Yes, some will point to the fact that Sri Lanka are not the force they once were. Wily left-arm spinner Rangana Herath retired after the first Test, a match in which their captain and best batsman Dinesh Chandimal picked up an injury that ruled him out for the rest of the series.

Those things are true but, for their part, England did not have the recently retired Alastair Cook. In professional sport you can only beat the opponents that are put in front of you and the tourists did that comprehensively.

It extended their run of success to eight wins in nine Tests. During the first part of that sequence, in the 4-1 home win against India, we were asking England to show signs of improvement.

Here, we got them.

The progression of Joe Root as captain has been immense. For so long, his team has been built on the pillars of Cook, James Anderson and Stuart Broad.

Now, Cook has retired and England only ever played one of Anderson or Broad in Sri Lanka. In their absence, Root was in regular conversation with vice-captain Jos Buttler, talismanic all-rounder Ben Stokes or new wicketkeeper Ben Foakes. It felt like the skipper was now leaning on his peers.

Conversely, it is a major development if the team are totally investing in the way that Root wants them to play, even if that is different to the way that things have been done in the past.

England's win has been a real group effort, with a number of individuals having fine tours.

Foakes emerged, from not being in the original squad to being named man of the series. Stokes was committed throughout and Jack Leach bowled well enough to take himself past Adil Rashid as the number two spinner behind Moeen Ali.

Buttler further vindicated the decision to recall him at the start of the home summer and Jonny Bairstow grasped the opportunity to bat at number three with a century in the third Test that will see him resume the role in the first Test against West Indies in January.

Yes, some questions remain, mainly over the openers, but coach Trevor Bayliss told me that both Keaton Jennings and Rory Burns had done enough to have more chances in the Caribbean.

For Burns, who was on his first tour, it was very hard to make a judgement, because he barely faced a delivery over 70mph. He may come up against more spin against the Windies, but, after that and if he gets that far, he will be judged on how he deals with Australia's fearsome pacemen. The Surrey man looks to have the temperament for the challenge.

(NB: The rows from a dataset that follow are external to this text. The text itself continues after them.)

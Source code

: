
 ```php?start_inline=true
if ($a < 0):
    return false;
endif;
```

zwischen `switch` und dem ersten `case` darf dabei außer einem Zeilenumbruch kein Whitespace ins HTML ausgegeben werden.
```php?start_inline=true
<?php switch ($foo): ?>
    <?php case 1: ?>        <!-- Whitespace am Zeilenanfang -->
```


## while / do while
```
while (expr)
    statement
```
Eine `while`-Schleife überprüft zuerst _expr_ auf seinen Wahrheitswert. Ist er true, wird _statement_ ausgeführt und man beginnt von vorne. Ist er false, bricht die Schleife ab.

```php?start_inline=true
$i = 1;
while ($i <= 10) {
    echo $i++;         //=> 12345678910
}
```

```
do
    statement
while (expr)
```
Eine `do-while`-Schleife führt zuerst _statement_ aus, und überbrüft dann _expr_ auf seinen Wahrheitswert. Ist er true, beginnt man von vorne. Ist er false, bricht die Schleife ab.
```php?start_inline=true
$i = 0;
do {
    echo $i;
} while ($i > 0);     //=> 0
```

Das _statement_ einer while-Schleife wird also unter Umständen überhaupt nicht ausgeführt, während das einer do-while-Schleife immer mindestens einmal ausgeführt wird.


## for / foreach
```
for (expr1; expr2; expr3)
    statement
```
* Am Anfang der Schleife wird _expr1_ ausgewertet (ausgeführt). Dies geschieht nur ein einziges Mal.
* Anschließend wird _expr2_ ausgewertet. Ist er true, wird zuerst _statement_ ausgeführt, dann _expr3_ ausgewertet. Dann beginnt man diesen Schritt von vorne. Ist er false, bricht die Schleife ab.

Keaton Jennings made a very good hundred in the first Test and was superb fielding at short leg, but he still looks creaky outside the off stump when facing pace bowling.

Both men have a lot to play for in the Caribbean.

That trip to the West Indies starts a huge year for England in all formats. In fact, it's probably safe to say that 2019 will bring the biggest summer of cricket ever seen in the UK. It is one that I am guardedly optimistic about.

The World Cup, which starts on 30 May, is there to be won for hosts England, who are ranked the best one-day side in the world.

In an era where we try to play down expectations, I find it fascinating that Bayliss is reminding his team that they are favourites in order for them to get used to the idea.

As for the Ashes, even though Australia have not won in England since 2001, they will present a stiff challenge if they arrive fully fit in August and with their strongest personnel restored.

Can England do a historic double? We'll wait and see, but they certainly won't want for character and resilience.